Our design involved multiple planned comparisons of four treatments at two time points, so it was important to consider the false positive rate and to protect against the increased probability of type 1 errors engendered by repeated testing of the same data base. Accordingly, before looking at effects on individual genes, we performed a global ANOVA incorporating all the variables in a single comparison: treatment, time, and all genes. Lower-order ANOVAs on subdivisions of the data set were then carried out as permitted by the interactions of treatment with the other variables. Finally, differences for individual treatments for a specified gene at a single time point were evaluated with Fisher’s Protected Least Significant Difference. However, for a given gene where there was no treatment × time interaction, only the main treatment effect was reported without subtesting of effects at a single time point. Treatment effects were considered significant at p < 0.05 (two-tailed, since we were interested in both increases and decreases in gene expression). In addition to these parametric tests of the direction and magnitude of changes in gene expression, we evaluated the incidence of significant differences as compared to the predicted false positive rate, using Fisher’s Exact Test, applying a one-tailed criterion of p < 0.05, since only an increase above the false positive rate would be predicted; at the criterion of p < 0.05, one gene out of every 20 tested can be expected to show a difference at random. Finding a significant decrease in the incidence of detected differences relative to the false positive rate would be biologically implausible and statistically meaningless. Finally, concordance of patterns of effects between different agents was evaluated by linear regression analysis.

RESULTS

For all of the gene families studied here, 58 genes passed the quality control filters, encoding 20 of the factors and receptors in the fgf family, 11 genes among the neurotrophins and their receptors, 14 members of the wnt family, and 13 of the receptors and modulators of wnt function (fzd, dkk, dvl). Of all these genes, 47 showed statistically significant treatment effects, as opposed to a false positive fate of only 3 genes (p < 10-17). Global ANOVA, incorporating all treatments and time points in a single test, similarly confirmed the presence of highly-significant treatment differences that showed selectivity toward specific genes and time points: p < 0.0001 for the main treatment effect, p < 0.0001 for treatment × time, p < 0.0001 for treatment × gene, p < 0.0001 for treatment × gene × time. These relationships were maintained for each of the agents individually: diazinon, p < 0.0002 for treatment, p < 0.0001 for treatment × time, p < 0.0001 for treatment × gene, p < 0.0001 for treatment × gene × time; dieldrin, p < 0.004, p < 0.007, p < 0.0001 and p < 0.0001, respectively; Ni2+, p < 0.0001 for all treatments and interactions.

FGF family

Within the fgf family and its receptors, 20 genes passed the quality control filters, encoding 16 of the factors and all four receptor subtypes. Of these, 14 showed significant differences vs. predicted false positive rate of one gene (p < 0.00002). ANOVA across all treatments and time points indicated a significant main effect (p < 0.04) and interactions of treatment × time (p < 0.01), treatment × gene (p < 0.004) and treatment × gene × time (p < 0.04) and accordingly, data were separated by treatment and gene, and then reexamined for main treatment effects and treatment × time interactions.

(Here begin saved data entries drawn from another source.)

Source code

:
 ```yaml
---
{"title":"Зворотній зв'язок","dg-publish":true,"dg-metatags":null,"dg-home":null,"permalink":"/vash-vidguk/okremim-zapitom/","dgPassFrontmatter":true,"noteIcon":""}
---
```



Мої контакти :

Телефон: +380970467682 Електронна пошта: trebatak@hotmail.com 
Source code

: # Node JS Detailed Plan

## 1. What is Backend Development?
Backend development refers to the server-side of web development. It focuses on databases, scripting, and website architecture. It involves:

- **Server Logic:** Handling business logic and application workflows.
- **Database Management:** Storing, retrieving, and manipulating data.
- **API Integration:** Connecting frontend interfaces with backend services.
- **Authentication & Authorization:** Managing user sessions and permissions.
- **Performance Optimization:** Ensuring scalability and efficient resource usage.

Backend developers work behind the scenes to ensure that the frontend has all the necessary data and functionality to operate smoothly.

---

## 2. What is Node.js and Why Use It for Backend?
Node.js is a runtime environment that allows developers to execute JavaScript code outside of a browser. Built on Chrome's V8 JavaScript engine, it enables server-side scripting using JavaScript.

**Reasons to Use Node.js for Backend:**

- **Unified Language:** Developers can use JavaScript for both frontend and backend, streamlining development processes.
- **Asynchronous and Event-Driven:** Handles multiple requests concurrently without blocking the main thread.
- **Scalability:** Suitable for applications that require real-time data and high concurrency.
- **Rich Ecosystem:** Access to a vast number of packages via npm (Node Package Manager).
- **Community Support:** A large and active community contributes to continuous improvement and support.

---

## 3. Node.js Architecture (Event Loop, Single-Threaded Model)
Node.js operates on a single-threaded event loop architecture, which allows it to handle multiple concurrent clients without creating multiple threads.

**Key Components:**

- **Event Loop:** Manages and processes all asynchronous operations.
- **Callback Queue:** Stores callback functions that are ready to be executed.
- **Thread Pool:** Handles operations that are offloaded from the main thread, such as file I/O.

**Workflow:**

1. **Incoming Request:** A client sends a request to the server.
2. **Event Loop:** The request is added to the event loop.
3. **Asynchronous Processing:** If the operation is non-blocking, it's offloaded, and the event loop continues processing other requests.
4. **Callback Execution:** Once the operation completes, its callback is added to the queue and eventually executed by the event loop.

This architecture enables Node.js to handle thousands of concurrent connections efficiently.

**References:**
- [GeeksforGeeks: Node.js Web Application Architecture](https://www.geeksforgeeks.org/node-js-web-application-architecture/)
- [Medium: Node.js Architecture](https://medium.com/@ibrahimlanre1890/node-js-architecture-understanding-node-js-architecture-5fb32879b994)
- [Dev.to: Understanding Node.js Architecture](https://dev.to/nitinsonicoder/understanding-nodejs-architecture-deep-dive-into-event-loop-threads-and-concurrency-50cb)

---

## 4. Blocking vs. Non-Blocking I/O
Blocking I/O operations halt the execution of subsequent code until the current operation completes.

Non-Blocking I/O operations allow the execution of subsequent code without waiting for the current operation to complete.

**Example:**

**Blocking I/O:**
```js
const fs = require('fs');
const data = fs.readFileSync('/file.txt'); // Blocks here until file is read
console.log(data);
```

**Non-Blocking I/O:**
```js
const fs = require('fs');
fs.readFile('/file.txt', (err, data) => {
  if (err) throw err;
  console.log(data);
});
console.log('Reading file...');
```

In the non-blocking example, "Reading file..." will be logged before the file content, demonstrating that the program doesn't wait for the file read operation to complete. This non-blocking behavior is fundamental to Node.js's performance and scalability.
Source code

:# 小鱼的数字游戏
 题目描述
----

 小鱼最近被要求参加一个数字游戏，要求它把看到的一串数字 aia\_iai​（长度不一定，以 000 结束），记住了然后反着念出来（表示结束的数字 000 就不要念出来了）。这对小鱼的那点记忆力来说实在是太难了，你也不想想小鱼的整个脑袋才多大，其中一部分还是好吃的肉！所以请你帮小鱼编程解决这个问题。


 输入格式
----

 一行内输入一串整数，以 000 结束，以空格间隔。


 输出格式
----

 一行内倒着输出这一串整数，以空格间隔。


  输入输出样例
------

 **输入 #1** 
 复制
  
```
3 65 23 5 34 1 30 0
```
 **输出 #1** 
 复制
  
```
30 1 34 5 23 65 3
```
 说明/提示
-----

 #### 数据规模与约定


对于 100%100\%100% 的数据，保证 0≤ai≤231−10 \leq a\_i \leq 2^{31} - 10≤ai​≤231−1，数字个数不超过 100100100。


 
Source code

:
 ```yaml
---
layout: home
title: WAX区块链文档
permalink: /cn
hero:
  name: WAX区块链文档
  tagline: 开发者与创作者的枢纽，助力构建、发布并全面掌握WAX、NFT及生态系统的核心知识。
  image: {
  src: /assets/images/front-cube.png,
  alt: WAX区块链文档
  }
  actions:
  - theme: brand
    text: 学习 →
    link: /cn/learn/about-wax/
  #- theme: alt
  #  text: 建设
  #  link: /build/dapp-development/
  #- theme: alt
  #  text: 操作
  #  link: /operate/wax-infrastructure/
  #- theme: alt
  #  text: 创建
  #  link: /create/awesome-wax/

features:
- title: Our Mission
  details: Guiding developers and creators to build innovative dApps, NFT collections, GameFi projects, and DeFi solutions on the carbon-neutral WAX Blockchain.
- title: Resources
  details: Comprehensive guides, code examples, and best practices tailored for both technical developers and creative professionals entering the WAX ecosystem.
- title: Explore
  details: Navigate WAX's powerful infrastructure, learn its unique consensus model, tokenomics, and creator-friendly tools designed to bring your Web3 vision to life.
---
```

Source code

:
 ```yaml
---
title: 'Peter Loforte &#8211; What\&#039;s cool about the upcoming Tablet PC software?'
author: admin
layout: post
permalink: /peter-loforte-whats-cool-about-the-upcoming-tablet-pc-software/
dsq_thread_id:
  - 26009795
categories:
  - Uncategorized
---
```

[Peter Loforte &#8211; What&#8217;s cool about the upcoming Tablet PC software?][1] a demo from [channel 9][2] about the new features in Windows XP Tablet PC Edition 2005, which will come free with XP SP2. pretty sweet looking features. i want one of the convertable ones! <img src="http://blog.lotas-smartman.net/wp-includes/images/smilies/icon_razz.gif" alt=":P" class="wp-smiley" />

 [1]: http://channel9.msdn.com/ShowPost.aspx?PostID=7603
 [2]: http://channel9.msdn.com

Diazinon evoked significant decrements in the expression of 6 members of the fgf family, fgf1, fgf2, fgf12, fgf17, fgf21 and fgf23 (Figure 1A). There were robust but transient increases in fgf9, fgf15, fgf16, fgf20 and fgfr4, all of which showed significant elevations after 24 hr of exposure that disappeared by 72 hr; only one gene (fgfr1) showed a small, but significant increase at 72 hr. The effects of dieldrin bore a striking similarity to those of diazinon, with significant decrements in fgf1, fgf2, fgf12, fgf17 and fgf21 (Figure 1B). Dieldrin reduced fgf23 expression just as did diazinon, but the effect was smaller and thus did not achieve statistical significance compared to control; however, the nonsignificant effect of dieldrin was not itself statistically distinguishable from the significant decrement caused by diazinon. Genes that showed increased expression in response to dieldrin also were quite similar to those affected by diazinon: fgf9, fgf15, fgfr1 and fgfr4. Exposure to Ni2+ also elicited significant decreases in the expression of the same set of genes, fgf1, fgf2, fgf17, fgf21 and fgf23, but there were two additional genes showing reductions (fgf18, fgf22). Two of the genes that showed the most robust increases with diazinon and dieldrin, fgf15 and fgfr4, also were enhanced by Ni2+ exposure, with the same temporal profile of higher values at 24 hr and regression to normal by 72 hr.

Figure 1.

Figure 1

Effects of 30 μM diazinon (A), dieldrin (B) or Ni2+ (C) exposure on expression of genes comprising the fgf family and related receptors. Asterisks shown below each gene denote a significant main treatment effect. Daggers denote genes for which a treatment × time interaction was detected and show the individual times for which treatment effects were present. Multivariate ANOVA (all treatments, time) indicates a significant main effect of treatment (p < 0.04) and interactions of treatment × time (p < 0.01), treatment × gene (p < 0.004) and treatment × gene × time (p < 0.04).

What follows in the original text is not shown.